Sunday, October 26, 2008

The ‘Fish Prints’ Restaurant

“Gyotaku” is a traditional form of fish printing originating in mid-19th Century Japan. Ink is applied to a fish, then rice paper is rubbed onto the fish. When the paper is removed, an impression of the fish remains on the paper.

“Gyotaku” is also the name of a popular Japanese restaurant in Hawaii that has won numerous food critics and customer awards for its food. Its walls are adorned with gyotaku art by Naoki Hayashi, who uses non-toxic acrylic paint and frames his print with koa wood.

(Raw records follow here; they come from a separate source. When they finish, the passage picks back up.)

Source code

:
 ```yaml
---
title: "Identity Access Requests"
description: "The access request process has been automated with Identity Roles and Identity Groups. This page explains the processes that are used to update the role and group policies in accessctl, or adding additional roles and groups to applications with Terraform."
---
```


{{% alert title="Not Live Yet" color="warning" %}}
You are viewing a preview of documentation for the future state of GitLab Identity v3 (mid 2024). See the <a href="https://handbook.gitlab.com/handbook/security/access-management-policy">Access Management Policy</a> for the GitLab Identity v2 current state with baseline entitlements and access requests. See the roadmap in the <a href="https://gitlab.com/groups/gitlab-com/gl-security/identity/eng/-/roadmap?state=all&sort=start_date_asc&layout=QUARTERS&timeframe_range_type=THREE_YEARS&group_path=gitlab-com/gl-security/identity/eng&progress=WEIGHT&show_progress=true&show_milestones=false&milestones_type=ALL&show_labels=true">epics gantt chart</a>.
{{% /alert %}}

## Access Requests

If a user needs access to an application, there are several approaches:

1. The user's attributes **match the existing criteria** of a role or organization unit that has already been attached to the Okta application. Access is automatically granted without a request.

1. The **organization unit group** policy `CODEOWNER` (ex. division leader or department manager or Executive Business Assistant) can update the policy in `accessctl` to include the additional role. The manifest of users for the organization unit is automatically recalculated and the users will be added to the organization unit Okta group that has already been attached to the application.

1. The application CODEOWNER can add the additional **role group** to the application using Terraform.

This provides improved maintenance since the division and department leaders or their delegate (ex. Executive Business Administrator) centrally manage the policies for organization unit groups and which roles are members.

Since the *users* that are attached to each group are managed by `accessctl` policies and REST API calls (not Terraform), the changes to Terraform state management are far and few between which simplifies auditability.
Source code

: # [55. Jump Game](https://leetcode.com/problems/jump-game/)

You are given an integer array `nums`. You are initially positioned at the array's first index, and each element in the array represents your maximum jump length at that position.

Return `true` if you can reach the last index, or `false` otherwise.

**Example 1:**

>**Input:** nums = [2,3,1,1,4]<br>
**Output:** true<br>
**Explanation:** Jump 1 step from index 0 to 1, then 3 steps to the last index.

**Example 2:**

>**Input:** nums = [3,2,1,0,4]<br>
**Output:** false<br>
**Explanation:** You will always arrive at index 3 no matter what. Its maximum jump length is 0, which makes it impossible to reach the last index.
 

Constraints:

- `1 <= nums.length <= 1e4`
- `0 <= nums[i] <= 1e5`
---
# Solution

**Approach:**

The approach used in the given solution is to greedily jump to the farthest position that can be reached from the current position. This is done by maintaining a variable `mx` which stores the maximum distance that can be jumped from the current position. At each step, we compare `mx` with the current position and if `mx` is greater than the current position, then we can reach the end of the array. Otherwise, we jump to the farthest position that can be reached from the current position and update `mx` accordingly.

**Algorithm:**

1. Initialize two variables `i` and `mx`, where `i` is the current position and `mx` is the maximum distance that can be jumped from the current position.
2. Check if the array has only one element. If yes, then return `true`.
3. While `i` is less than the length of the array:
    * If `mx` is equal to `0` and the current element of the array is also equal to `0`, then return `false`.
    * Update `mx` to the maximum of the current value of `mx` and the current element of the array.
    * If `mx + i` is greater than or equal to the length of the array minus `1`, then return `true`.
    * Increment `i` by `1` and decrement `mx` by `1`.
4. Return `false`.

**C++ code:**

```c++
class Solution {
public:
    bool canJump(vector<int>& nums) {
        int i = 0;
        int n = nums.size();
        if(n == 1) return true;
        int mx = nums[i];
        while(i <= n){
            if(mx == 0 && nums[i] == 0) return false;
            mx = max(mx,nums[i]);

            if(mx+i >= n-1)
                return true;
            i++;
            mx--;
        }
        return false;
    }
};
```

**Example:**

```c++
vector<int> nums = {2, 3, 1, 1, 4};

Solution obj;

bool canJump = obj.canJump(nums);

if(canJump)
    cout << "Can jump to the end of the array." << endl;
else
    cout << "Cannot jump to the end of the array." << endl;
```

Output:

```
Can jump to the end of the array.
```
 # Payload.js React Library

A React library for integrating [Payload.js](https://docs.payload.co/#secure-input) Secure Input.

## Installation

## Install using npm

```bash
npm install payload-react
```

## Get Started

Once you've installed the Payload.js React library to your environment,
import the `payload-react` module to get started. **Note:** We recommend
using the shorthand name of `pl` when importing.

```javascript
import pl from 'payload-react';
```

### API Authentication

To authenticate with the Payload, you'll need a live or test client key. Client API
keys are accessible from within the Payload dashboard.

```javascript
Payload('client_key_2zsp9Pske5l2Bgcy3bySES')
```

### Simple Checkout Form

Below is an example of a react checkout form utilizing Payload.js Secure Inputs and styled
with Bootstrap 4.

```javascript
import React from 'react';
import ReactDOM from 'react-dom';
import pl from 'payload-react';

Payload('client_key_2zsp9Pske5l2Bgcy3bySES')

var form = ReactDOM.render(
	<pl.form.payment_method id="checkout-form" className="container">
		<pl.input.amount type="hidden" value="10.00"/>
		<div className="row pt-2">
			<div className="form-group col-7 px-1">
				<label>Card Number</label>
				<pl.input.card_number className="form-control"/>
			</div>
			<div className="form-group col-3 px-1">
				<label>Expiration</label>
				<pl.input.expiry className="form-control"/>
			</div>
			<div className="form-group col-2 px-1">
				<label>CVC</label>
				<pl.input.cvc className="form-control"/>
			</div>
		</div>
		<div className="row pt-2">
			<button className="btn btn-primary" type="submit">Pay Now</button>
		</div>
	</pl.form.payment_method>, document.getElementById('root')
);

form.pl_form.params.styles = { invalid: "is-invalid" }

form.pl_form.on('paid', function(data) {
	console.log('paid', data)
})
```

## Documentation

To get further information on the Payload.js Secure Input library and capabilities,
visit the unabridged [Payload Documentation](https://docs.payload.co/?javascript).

I’ve known the owner, Thomas Jones, since the 1980s when he first came to town to manage the Waikiki restaurant Kyotaru, which had just purchased the Columbia Inn restaurants. Tom has an interesting story, rising from dishwasher for the Kyotaru enterprise in Japan to president of REI Food Service (owners of Gyotaku) to Hawaii’s Small Business Person of the Year in 2005.

I had lunch at the King Street location the other day, as I do every few weeks. My favorite order is the Gyotaku Lunch Box featuring assorted sushi, shrimp and vegetable tempura, shoyu chicken, salad and miso soup. Check it out:


If you live on Oahu and haven’t been to either their Pearl City or Honolulu or the new Niu Valley location, do yourself a favor and try it sometime.

1 comment:

Bevlove said...

This sounds like a wonderful restaurant, Craig. The food looks delicious.